■ **TRY IT**
From the entries below, please output exactly the lines starting at the one containing "- 你必须提交你的学习证明（" and ending at the one containing "## 英语残酷共学 2nd 🚀", both included.

*** MATERIALS PROVIDED ***

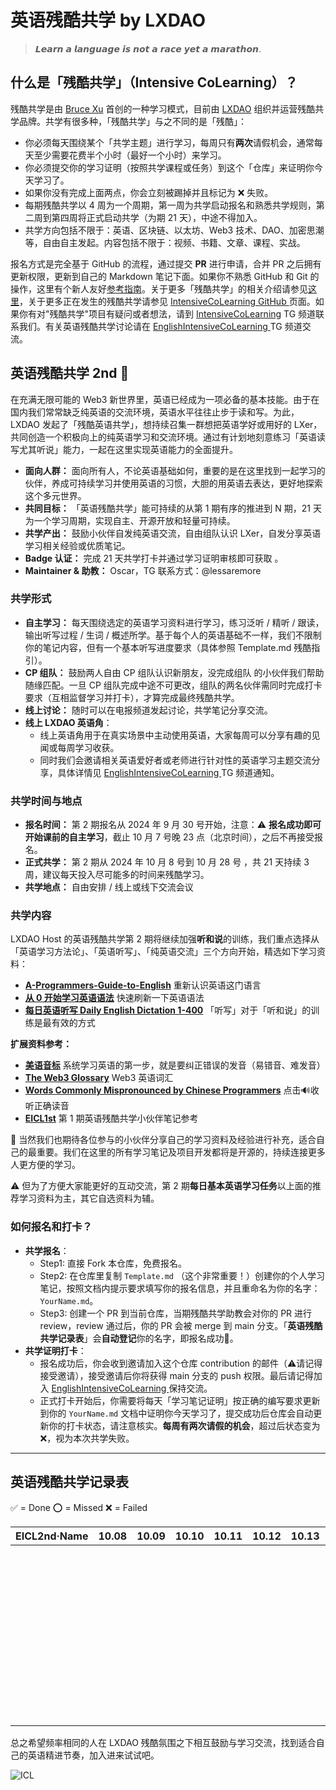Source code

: # 英语残酷共学 by LXDAO

> 𝙇𝙚𝙖𝙧𝙣 𝙖 𝙡𝙖𝙣𝙜𝙪𝙖𝙜𝙚 𝙞𝙨 𝙣𝙤𝙩 𝙖 𝙧𝙖𝙘𝙚 𝙮𝙚𝙩 𝙖 𝙢𝙖𝙧𝙖𝙩𝙝𝙤𝙣.

## 什么是「残酷共学」（Intensive CoLearning）？

残酷共学是由 [Bruce Xu](https://twitter.com/brucexu_eth) 首创的一种学习模式，目前由 [LXDAO](https://lxdao.io/) 组织并运营残酷共学品牌。共学有很多种，「残酷共学」与之不同的是「残酷」：

- 你必须每天围绕某个「共学主题」进行学习，每周只有**两次**请假机会，通常每天至少需要花费半个小时（最好一个小时）来学习。
- 你必须提交你的学习证明（按照共学课程或任务）到这个「仓库」来证明你今天学习了。
- 如果你没有完成上面两点，你会立刻被踢掉并且标记为 ❌ 失败。
- 每期残酷共学以 4 周为一个周期，第一周为共学启动报名和熟悉共学规则，第二周到第四周将正式启动共学（为期 21 天），中途不得加入。
- 共学方向包括不限于：英语、区块链、以太坊、Web3 技术、DAO、加密思潮等，自由自主发起。内容包括不限于：视频、书籍、文章、课程、实战。

报名方式是完全基于 GitHub 的流程，通过提交 **PR** 进行申请，合并 PR 之后拥有更新权限，更新到自己的 Markdown 笔记下面。如果你不熟悉 GitHub 和 Git 的操作，这里有个新人友好[参考指南](https://www.notion.so/lxdao/GitHub-53fca5ba49bb40c69e4e40e69f58f416)。关于更多「残酷共学」的相关介绍请参见[这里](https://forum.lxdao.io/t/topic/1654)，关于更多正在发生的残酷共学请参见 [IntensiveCoLearning GitHub ](https://intensivecolearn.ing/)页面。如果你有对"残酷共学"项目有疑问或者想法，请到 [IntensiveCoLearning](https://t.me/LXDAO/6215) TG 频道联系我们。有关英语残酷共学讨论请在 [EnglishIntensiveCoLearning ](https://t.me/LXDAO/6912) TG 频道交流。

## 英语残酷共学 2nd 🚀

在充满无限可能的 Web3 新世界里，英语已经成为一项必备的基本技能。由于在国内我们常常缺乏纯英语的交流环境，英语水平往往止步于读和写。为此，LXDAO 发起了「残酷英语共学」，想持续召集一群想把英语学好或用好的 LXer，共同创造一个积极向上的纯英语学习和交流环境。通过有计划地刻意练习「英语读写尤其听说」能力，一起在这里实现英语能力的全面提升。

- **面向人群：** 面向所有人，不论英语基础如何，重要的是在这里找到一起学习的伙伴，养成可持续学习并使用英语的习惯，大胆的用英语去表达，更好地探索这个多元世界。
- **共同目标：** 「英语残酷共学」能可持续的从第 1 期有序的推进到 N 期，21 天为一个学习周期，实现自主、开源开放和轻量可持续。
- **共学产出：** 鼓励小伙伴自发纯英语交流，自由组队认识 LXer，自发分享英语学习相关经验或优质笔记。
- **Badge 认证：** 完成 21 天共学打卡并通过学习证明审核即可获取 。
- **Maintainer & 助教：** Oscar，TG 联系方式：@lessaremore

### 共学形式

- **自主学习：** 每天围绕选定的英语学习资料进行学习，练习泛听 / 精听 / 跟读，输出听写过程 / 生词 / 概述所学。基于每个人的英语基础不一样，我们不限制你的笔记内容，但有一个基本听写进度要求（具体参照 Template.md 残酷指引）。
- **CP 组队：** 鼓励两人自由 CP 组队认识新朋友，没完成组队 的小伙伴我们帮助随缘匹配。一旦 CP 组队完成中途不可更改，组队的两名伙伴需同时完成打卡要求（互相监督学习并打卡），才算完成最终残酷共学。
- **线上讨论：** 随时可以在电报频道发起讨论，共学笔记分享交流。
- **线上 LXDAO 英语角**：
  - 线上英语角用于在真实场景中主动使用英语，大家每周可以分享有趣的见闻或每周学习收获。
  - 同时我们会邀请相关英语爱好者或老师进行针对性的英语学习主题交流分享，具体详情见 [EnglishIntensiveCoLearning ](https://t.me/LXDAO/6912) TG 频道通知。


### 共学时间与地点

- **报名时间：** 第 2 期报名从 2024 年 9 月 30 号开始，注意：⚠️ **报名成功即可开始课前的自主学习**，截止 10 月 7 号晚 23 点（北京时间），之后不再接受报名。
- **正式共学：** 第 2 期从 2024 年 10 月 8 号到 10 月 28 号 ，共 21 天持续 3 周，建议每天投入尽可能多的时间来残酷学习。
- **共学地点：** 自由安排 / 线上或线下交流会议

### 共学内容

LXDAO Host 的英语残酷共学第 2 期将继续加强**听和说**的训练，我们重点选择从「英语学习方法论」、「英语听写」、「纯英语交流」三个方向开始，精选如下学习资料：

- [**A-Programmers-Guide-to-English**](https://a-programmers-guide-to-english.harryyu.me/) 重新认识英语这门语言
- [**从 0 开始学习英语语法**](https://hzpt-inet-club.github.io/english-note/) 快速刷新一下英语语法
- [**每日英语听写 Daily English Dictation 1-400**](https://www.bilibili.com/video/BV1U7411a7xG?p=3&vd_source=bc0666711d2280c24d54945ab9c11146) 「听写」对于「听和说」的训练是最有效的方式

**扩展资料参考：**

- [**美语音标**](https://book.douban.com/subject/4201317/ ) 系统学习英语的第一步，就是要纠正错误的发音（易错音、难发音）
- [**The Web3 Glossary**](https://unstoppabledomains.com/blog/categories/web3-101/article/the-web3-glossary) Web3 英语词汇
- [**Words Commonly Mispronounced by Chinese Programmers**](https://github.com/shimohq/chinese-programmer-wrong-pronunciation) 点击🔊收听正确读音
- [**EICL1st**](https://github.com/IntensiveCoLearning/english) 第 1 期英语残酷共学小伙伴笔记参考

👏 当然我们也期待各位参与的小伙伴分享自己的学习资料及经验进行补充，适合自己的最重要。我们在这里的所有学习笔记及项目开发都将是开源的，持续连接更多人更方便的学习。

⚠️ 但为了方便大家能更好的互动交流，第 2 期**每日基本英语学习任务**以上面的推荐学习资料为主，其它自选资料为辅。

### 如何报名和打卡？

- **共学报名**：
  - Step1: 直接 Fork 本仓库，免费报名。
  - Step2: 在仓库里复制 `Template.md` （这个非常重要！）创建你的个人学习笔记，按照文档内提示要求填写你的报名信息，并且重命名为你的名字：`YourName.md`。
  - Step3: 创建一个 PR 到当前仓库，当期残酷共学助教会对你的 PR 进行 review，review 通过后，你的 PR 会被 merge 到 main 分支。「**英语残酷共学记录表**」会**自动登记**你的名字，即报名成功🎉。
- **共学证明打卡**：
  - 报名成功后，你会收到邀请加入这个仓库 contribution 的邮件（⚠️请记得接受邀请），接受邀请后你将获得 main 分支的 push 权限。最后请记得加入 [EnglishIntensiveCoLearning ](https://t.me/LXDAO/6912)保持交流。
  - 正式打卡开始后，你需要将每天「学习笔记证明」按正确的编写要求更新到你的 `YourName.md` 文档中证明你今天学习了，提交成功后仓库会自动更新你的打卡状态，请注意核实。**每周有两次请假的机会**，超过后状态变为 ❌，视为本次共学失败。
---

## 英语残酷共学记录表

✅ = Done ⭕️ = Missed ❌ = Failed

<!-- START_COMMIT_TABLE -->
| EICL2nd·Name | 10.08 | 10.09 | 10.10 | 10.11 | 10.12 | 10.13 | 10.14 | 10.15 | 10.16 | 10.17 | 10.18 | 10.19 | 10.20 | 10.21 | 10.22 | 10.23 | 10.24 | 10.25 | 10.26 | 10.27 | 10.28 |
| ------------- | ---- | ---- | ---- | ---- | ---- | ---- | ---- | ---- | ---- | ---- | ---- | ---- | ---- | ---- | ---- | ---- | ---- | ---- | ---- | ---- | ---- |
|                           |       |       |       |       |       |       |       |       |       |       |       |       |       |       |       |       |       |       |       |       |       |
|                           |       |       |       |       |       |       |       |       |       |       |       |       |       |       |       |       |       |       |       |       |       |
|                           |       |       |       |       |       |       |       |       |       |       |       |       |       |       |       |       |       |       |       |       |       |
|                           |       |       |       |       |       |       |       |       |       |       |       |       |       |       |       |       |       |       |       |       |       |
|                           |       |       |       |       |       |       |       |       |       |       |       |       |       |       |       |       |       |       |       |       |       |
|                           |       |       |       |       |       |       |       |       |       |       |       |       |       |       |       |       |       |       |       |       |       |
|                           |       |       |       |       |       |       |       |       |       |       |       |       |       |       |       |       |       |       |       |       |       |
|                           |       |       |       |       |       |       |       |       |       |       |       |       |       |       |       |       |       |       |       |       |       |
|                           |       |       |       |       |       |       |       |       |       |       |       |       |       |       |       |       |       |       |       |       |       |
|                           |       |       |       |       |       |       |       |       |       |       |       |       |       |       |       |       |       |       |       |       |       |
|                           |       |       |       |       |       |       |       |       |       |       |       |       |       |       |       |       |       |       |       |       |       |
|                           |       |       |       |       |       |       |       |       |       |       |       |       |       |       |       |       |       |       |       |       |       |
|                           |       |       |       |       |       |       |       |       |       |       |       |       |       |       |       |       |       |       |       |       |       |
|                           |       |       |       |       |       |       |       |       |       |       |       |       |       |       |       |       |       |       |       |       |       |
|                           |       |       |       |       |       |       |       |       |       |       |       |       |       |       |       |       |       |       |       |       |       |
|                           |       |       |       |       |       |       |       |       |       |       |       |       |       |       |       |       |       |       |       |       |       |
|                           |       |       |       |       |       |       |       |       |       |       |       |       |       |       |       |       |       |       |       |       |       |
|                           |       |       |       |       |       |       |       |       |       |       |       |       |       |       |       |       |       |       |       |       |       |
|                           |       |       |       |       |       |       |       |       |       |       |       |       |       |       |       |       |       |       |       |       |       |
|                           |       |       |       |       |       |       |       |       |       |       |       |       |       |       |       |       |       |       |       |       |       |
|                           |       |       |       |       |       |       |       |       |       |       |       |       |       |       |       |       |       |       |       |       |       |
|                           |       |       |       |       |       |       |       |       |       |       |       |       |       |       |       |       |       |       |       |       |       |
|                           |       |       |       |       |       |       |       |       |       |       |       |       |       |       |       |       |       |       |       |       |       |
|                           |       |       |       |       |       |       |       |       |       |       |       |       |       |       |       |       |       |       |       |       |       |
|                           |       |       |       |       |       |       |       |       |       |       |       |       |       |       |       |       |       |       |       |       |       |
|                           |       |       |       |       |       |       |       |       |       |       |       |       |       |       |       |       |       |       |       |       |       |
|                           |       |       |       |       |       |       |       |       |       |       |       |       |       |       |       |       |       |       |       |       |       |
|                           |       |       |       |       |       |       |       |       |       |       |       |       |       |       |       |       |       |       |       |       |       |
|                           |       |       |       |       |       |       |       |       |       |       |       |       |       |       |       |       |       |       |       |       |       |
|                           |       |       |       |       |       |       |       |       |       |       |       |       |       |       |       |       |       |       |       |       |       |
|                           |       |       |       |       |       |       |       |       |       |       |       |       |       |       |       |       |       |       |       |       |       |
|                           |       |       |       |       |       |       |       |       |       |       |       |       |       |       |       |       |       |       |       |       |       |
|                           |       |       |       |       |       |       |       |       |       |       |       |       |       |       |       |       |       |       |       |       |       |
|                           |       |       |       |       |       |       |       |       |       |       |       |       |       |       |       |       |       |       |       |       |       |
|                           |       |       |       |       |       |       |       |       |       |       |       |       |       |       |       |       |       |       |       |       |       |
|                           |       |       |       |       |       |       |       |       |       |       |       |       |       |       |       |       |       |       |       |       |       |
|                           |       |       |       |       |       |       |       |       |       |       |       |       |       |       |       |       |       |       |       |       |       |
|                           |       |       |       |       |       |       |       |       |       |       |       |       |       |       |       |       |       |       |       |       |       |
|                           |       |       |       |       |       |       |       |       |       |       |       |       |       |       |       |       |       |       |       |       |       |
|                           |       |       |       |       |       |       |       |       |       |       |       |       |       |       |       |       |       |       |       |       |       |
|                           |       |       |       |       |       |       |       |       |       |       |       |       |       |       |       |       |       |       |       |       |       |
|                           |       |       |       |       |       |       |       |       |       |       |       |       |       |       |       |       |       |       |       |       |       |
|                           |       |       |       |       |       |       |       |       |       |       |       |       |       |       |       |       |       |       |       |       |       |
|                           |       |       |       |       |       |       |       |       |       |       |       |       |       |       |       |       |       |       |       |       |       |
|                           |       |       |       |       |       |       |       |       |       |       |       |       |       |       |       |       |       |       |       |       |       |
|                           |       |       |       |       |       |       |       |       |       |       |       |       |       |       |       |       |       |       |       |       |       |
|                           |       | | | | | | | | | | | | | | | | | | | | |
|<!-- END_COMMIT_TABLE -->||||||||||||||||||||||



















































































总之希望频率相同的人在 LXDAO 残酷氛围之下相互鼓励与学习交流，找到适合自己的英语精进节奏，加入进来试试吧。

![ICL](img/ICL.png)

*** End of MATERIALS PROVIDED ***

■ **OUTPUT BELOW**
- 你必须提交你的学习证明（按照共学课程或任务）到这个「仓库」来证明你今天学习了。
- 如果你没有完成上面两点，你会立刻被踢掉并且标记为 ❌ 失败。
- 每期残酷共学以 4 周为一个周期，第一周为共学启动报名和熟悉共学规则，第二周到第四周将正式启动共学（为期 21 天），中途不得加入。
- 共学方向包括不限于：英语、区块链、以太坊、Web3 技术、DAO、加密思潮等，自由自主发起。内容包括不限于：视频、书籍、文章、课程、实战。

报名方式是完全基于 GitHub 的流程，通过提交 **PR** 进行申请，合并 PR 之后拥有更新权限，更新到自己的 Markdown 笔记下面。如果你不熟悉 GitHub 和 Git 的操作，这里有个新人友好[参考指南](https://www.notion.so/lxdao/GitHub-53fca5ba49bb40c69e4e40e69f58f416)。关于更多「残酷共学」的相关介绍请参见[这里](https://forum.lxdao.io/t/topic/1654)，关于更多正在发生的残酷共学请参见 [IntensiveCoLearning GitHub ](https://intensivecolearn.ing/)页面。如果你有对"残酷共学"项目有疑问或者想法，请到 [IntensiveCoLearning](https://t.me/LXDAO/6215) TG 频道联系我们。有关英语残酷共学讨论请在 [EnglishIntensiveCoLearning ](https://t.me/LXDAO/6912) TG 频道交流。

## 英语残酷共学 2nd 🚀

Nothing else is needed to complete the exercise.